First things first: the second consecutive major for the 50-and-over crowd, with a field that includes back-to-back Regions Tradition winner Steve Stricker and defending Senior PGA champion Steven Alker.
The 50-year-old Leonard is making his 13th Champions start not far from his boyhood home in Dallas, where he lived well into his pro career before moves to Colorado and Florida.
A 12-time PGA Tour winner, including the 1997 British Open, Leonard still has family in Dallas, and his wife and some of his kids are planning to watch him in the first Dallas-area major on any tour since the 1991 U.S. Women’s Open at Colonial in Fort Worth.
Leonard was a regular at the Byron Nelson and Colonial during his PGA Tour career, but never won.
He said he couldn’t have envisioned the next chance for a hometown victory coming about 30 miles north of Dallas in Frisco, where the PGA of America moved its headquarters and built an expansive campus that includes two 18-hole courses, a 2-acre putting green, a lighted par-3 course, massive driving range, shops and restaurants.
“It would be a lot of fun to do it close to home,” Leonard said. “I’m looking forward to my first win, wherever it is. But if I could pick one, it would probably be here, and that’s the last time I’m going to think about winning for the rest of the week.”
PGA Frisco’s Fields Ranch East course is a par 72 that will play about 7,100 yards for the seniors. While there aren’t any water hazards to go with some deep bunkers, Panther Creek winds through the course.
Architect Gil Hanse said some elevation had to be built in to try to keep flash floods from damaging the course. He said eight holes essentially built themselves as part of the natural landscape, and the other 10 had to be created as part of a rolling layout with large native areas and some trees.
“It’s a tough walk,” David Toms said. “It’s just a big property for us. It’s a long way to get to the driving range, the putting green, the first tee, the 10th tee. For a bunch of old guys, you can walk yourself to death. It’ll be an endurance test I think if it stays warm like this.”
The forecast is for temperatures in the high 80s. While humidity will be a factor, it will be better than 60 years earlier, the last time a men’s major was held in Dallas. Jack Nicklaus won the 1963 PGA Championship at Dallas Athletic Club, with those July temperatures in the 100s.
With the PGA Championship now played in the spring, it is scheduled for Fields Ranch East in 2027 and 2034. There has been talk of a Ryder Cup, and first impressions haven’t changed that.
Clarke said the Ryder Cup appeal comes in the high risk/reward of second shots. Players this week are likely to be more conservative in a stroke play event. They would be more aggressive in match play.
“There’s risk-reward out there. There’s drama out there,” fellow Irishman Padraig Harrington said. “In stroke play, you have to manage that and figure out when is the right time to take a chance.”
Several players said the new venue appeared to require plenty of patience, which most of them said wasn’t their strength.
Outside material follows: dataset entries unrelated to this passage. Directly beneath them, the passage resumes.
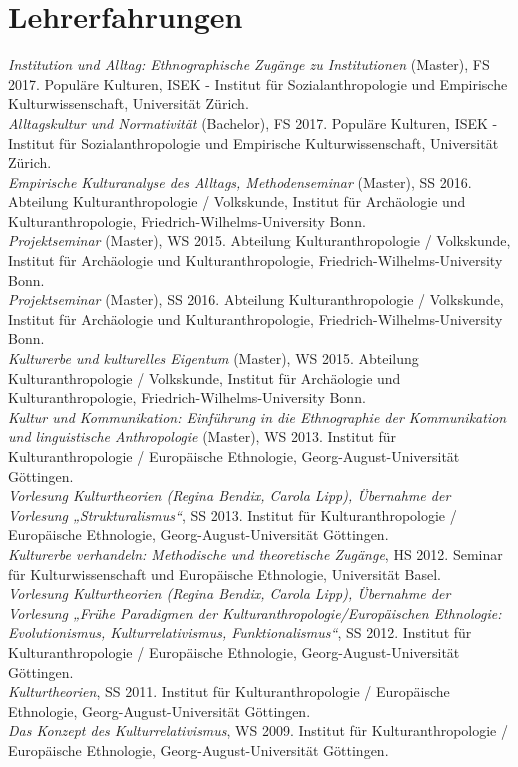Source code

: \documentclass[11pt, a4paper]{article} %
\begin{document}
\section*{Lehrerfahrungen}
\emph{Institution und Alltag: Ethnographische Zugänge zu Institutionen} (Master), FS 2017. Populäre Kulturen, ISEK - Institut für Sozialanthropologie und Empirische Kulturwissenschaft, Universität Zürich.\\[.25cm]
\emph{Alltagskultur und Normativität} (Bachelor), FS 2017. Populäre Kulturen, ISEK - Institut für Sozialanthropologie und Empirische Kulturwissenschaft, Universität Zürich.\\[.25cm]
\emph{Empirische Kulturanalyse des Alltags, Methodenseminar} (Master), SS 2016. Abteilung Kulturanthropologie / Volkskunde, Institut für Archäologie und Kulturanthropologie, Friedrich-Wilhelms-University Bonn.\\[.25cm]
\emph{Projektseminar} (Master), WS 2015. Abteilung Kulturanthropologie / Volkskunde, Institut für Archäologie und Kulturanthropologie, Friedrich-Wilhelms-University Bonn.\\[.25cm]
\emph{Projektseminar} (Master), SS 2016. Abteilung Kulturanthropologie / Volkskunde, Institut für Archäologie und Kulturanthropologie, Friedrich-Wilhelms-University Bonn.\\[.25cm]
\emph{Kulturerbe und kulturelles Eigentum} (Master), WS 2015. Abteilung Kulturanthropologie / Volkskunde, Institut für Archäologie und Kulturanthropologie, Friedrich-Wilhelms-University Bonn.\\[.25cm]
\emph{Kultur und Kommunikation: Einführung in die Ethnographie der Kommunikation und linguistische Anthropologie} (Master), WS 2013. Institut für Kulturanthropologie / Europäische Ethnologie, Georg-August-Universität Göttingen.\\[.25cm]
\emph{Vorlesung Kulturtheorien (Regina Bendix, Carola Lipp), Übernahme der Vorlesung „Strukturalismus“}, SS 2013. Institut für Kulturanthropologie / Europäische Ethnologie, Georg-August-Universität Göttingen.\\[.25cm]
\emph{Kulturerbe verhandeln: Methodische und theoretische Zugänge}, HS 2012. Seminar für Kulturwissenschaft und Europäische Ethnologie, Universität Basel.\\[.25cm]
\emph{Vorlesung Kulturtheorien (Regina Bendix, Carola Lipp), Übernahme der Vorlesung „Frühe Paradigmen der Kulturanthropologie/Europäischen Ethnologie: Evolutionismus, Kulturrelativismus, Funktionalismus“}, SS 2012. Institut für Kulturanthropologie / Europäische Ethnologie, Georg-August-Universität Göttingen.\\[.25cm]
\emph{Kulturtheorien}, SS 2011. Institut für Kulturanthropologie / Europäische Ethnologie, Georg-August-Universität Göttingen.\\[.25cm]
\emph{Das Konzept des Kulturrelativismus}, WS 2009. Institut für Kulturanthropologie / Europäische Ethnologie, Georg-August-Universität Göttingen. 
\end{document}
Wind has always played a big role in scoring in the Dallas area, and should do so again.
“It presents a lot of challenges just because conditions like wind that could throw everything off,” said Stricker, who is seeking his third win of the season in a field that is set to include Stewart Cink in his Champions Tour debut four days after turning 50.
“You feel like your homework is never done,” Stricker said. “Everybody is in the same boat for the most part, so it’s just a lot of work in these three days leading up to the tournament.”